Brenda Huppenthal edited this page Apr 11, 2024 · 7 revisions

📓Notebook for today's session: autoencoder.ipynb

Structure

source: Matthew Stewart in TowardsDataScience

Autoencoders are composed of two neural networks, the encoder and the decoder. The encoder compresses the input into a lower-dimensional code. This code is a compact representation of the input, also known as the latent-space representation. The decoder reconstructs the original input from the code.

An autoencoder a self-supervised learning algorithm. Rather than train using labeled samples, autoencoders are trained by feeding an input to the encoder and obtaining a reconstruction of that input from the decoder which can be compared to the original input. The loss function is the reconstruction error. One example of reconstruction error would be the L2 loss between an input image and the reconstructed image. By forcing the information through a bottleneck of smaller dimensionality than the input, the encoder must learn a transformation to a code in the latent space that preserves informative features about the input while discarding uninformative features. The decoder must then learn a function from the code back up to the dimensionality of the input space.

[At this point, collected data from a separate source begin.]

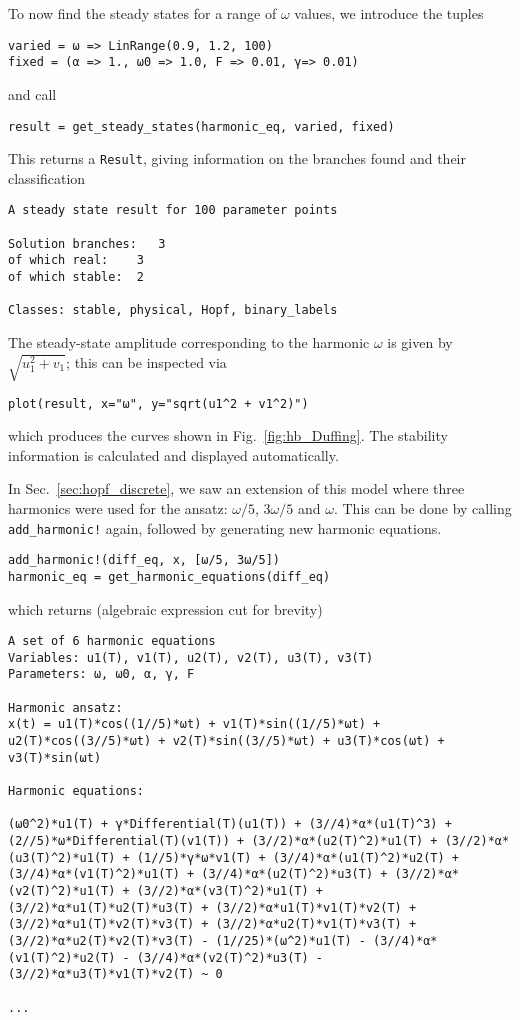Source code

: To now find the steady states for a range of $\omega$ values, we introduce the tuples
%
\begin{lstlisting}[numbers=none]
varied = ω => LinRange(0.9, 1.2, 100)
fixed = (α => 1., ω0 => 1.0, F => 0.01, γ=> 0.01)
\end{lstlisting}
%
and call
%
\begin{lstlisting}[numbers=none]
result = get_steady_states(harmonic_eq, varied, fixed)
\end{lstlisting}
%
This returns a \texttt{Result}, giving information on the branches found and their classification
\begin{lstlisting}[numbers=none, basicstyle=\scriptsize\ttfamily, keywordstyle=\color{black}]
A steady state result for 100 parameter points

Solution branches:   3
of which real:    3
of which stable:  2

Classes: stable, physical, Hopf, binary_labels
\end{lstlisting}
The steady-state amplitude corresponding to the harmonic $\omega$ is given by $\sqrt{u_1^2+v_1}$; this can be inspected via
%
\begin{lstlisting}[numbers=none]
plot(result, x="ω", y="sqrt(u1^2 + v1^2)")
\end{lstlisting}
%
which produces the curves shown in Fig.~\ref{fig:hb_Duffing}. The stability information is calculated and displayed automatically. 
%

In Sec.~\ref{sec:hopf_discrete}, we saw an extension of this model where three harmonics were used for the ansatz: $\omega/5$, $3\omega/5$ and $\omega$. This can be done by calling \texttt{add\_harmonic!} again, followed by generating new harmonic equations.
\begin{lstlisting}[numbers=none]
add_harmonic!(diff_eq, x, [ω/5, 3ω/5]) 
harmonic_eq = get_harmonic_equations(diff_eq)
\end{lstlisting}
%
which returns (algebraic expression cut for brevity)
\begin{lstlisting}[numbers=none, basicstyle=\scriptsize\ttfamily]
A set of 6 harmonic equations
Variables: u1(T), v1(T), u2(T), v2(T), u3(T), v3(T)
Parameters: ω, ω0, α, γ, F

Harmonic ansatz: 
x(t) = u1(T)*cos((1//5)*ωt) + v1(T)*sin((1//5)*ωt) + u2(T)*cos((3//5)*ωt) + v2(T)*sin((3//5)*ωt) + u3(T)*cos(ωt) + v3(T)*sin(ωt)

Harmonic equations:

(ω0^2)*u1(T) + γ*Differential(T)(u1(T)) + (3//4)*α*(u1(T)^3) + (2//5)*ω*Differential(T)(v1(T)) + (3//2)*α*(u2(T)^2)*u1(T) + (3//2)*α*(u3(T)^2)*u1(T) + (1//5)*γ*ω*v1(T) + (3//4)*α*(u1(T)^2)*u2(T) + (3//4)*α*(v1(T)^2)*u1(T) + (3//4)*α*(u2(T)^2)*u3(T) + (3//2)*α*(v2(T)^2)*u1(T) + (3//2)*α*(v3(T)^2)*u1(T) + (3//2)*α*u1(T)*u2(T)*u3(T) + (3//2)*α*u1(T)*v1(T)*v2(T) + (3//2)*α*u1(T)*v2(T)*v3(T) + (3//2)*α*u2(T)*v1(T)*v3(T) + (3//2)*α*u2(T)*v2(T)*v3(T) - (1//25)*(ω^2)*u1(T) - (3//4)*α*(v1(T)^2)*u2(T) - (3//4)*α*(v2(T)^2)*u3(T) - (3//2)*α*u3(T)*v1(T)*v2(T) ~ 0

...
\end{lstlisting}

If the bottleneck size is smaller than the size of the input, then the autocoder is undercomplete. If the bottleneck is larger than the number of inputs, the autoencoder is overcomplete and is capable of learning to copy the input to the output even if it is restricted to linear functions. As such, if the latent code size is too small, the autoencoder cannot capture enough information about the input to properly reconstruct it. If the latent code size is too large, the representation is not as compressed as it could be, and the network can retain irrelevant information to the task of encoding. Thus, the code size is a hyperparameter and can be tuned, and the process of training includes finding a useful compact representation.

The latent space is only capable of taking discrete values, and there may be gaps where latent codes do not create meaningful images.

Properties

Autoencoders are:

  • data specific. They only compress data similar to what they saw in the training set, as they have learned to represent features specific to that set. If you train an autoencoder on MNIST and test on a picture of a cat, the autoencoder would not perform well because it has not learned any features which relate to capturing important features of a cat.
  • lossy. Because the input is compressed down into a smaller dimension that approximates the important features of the input, the decoder cannot perfectly recover the input, though the properties of neural networks and sufficient power will allow it to recover something close.
  • self-supervised. The data does not need to be labeled in order for the autoencoder to learn useful features for that data.

Uses

  • data denoising: we can train an autoencoder to denoise images by adding noise to the input images and then measuring the reconstruction loss against the original image.
  • image reconstruction: similar to denoising, we can train autoencoders to reconstruct images or even upscale or sharpen images by downscaling/blurring the training examples and comparing reconstruction loss to the original image.
  • image colorization: as above, instead we convert training examples to greyscale images and compute reconstruction loss with respect to the fully colorized version.
  • dimensionality reduction for data visualization: a neural network learning important features rather than deterministically extracting them through a method like PCA.
  • data compression: learning a useful latent representation which is smaller, but can be inflated back to the original size with the required fidelity.
  • feature extraction: because autoencoders can learn useful representations of the input, the encoder can be trained in a self-supervised manner and then used as a feature extractor for other tasks. As one example, the encoder could be used as a feature extractor, and a second network trained to take the features and use them for image classification.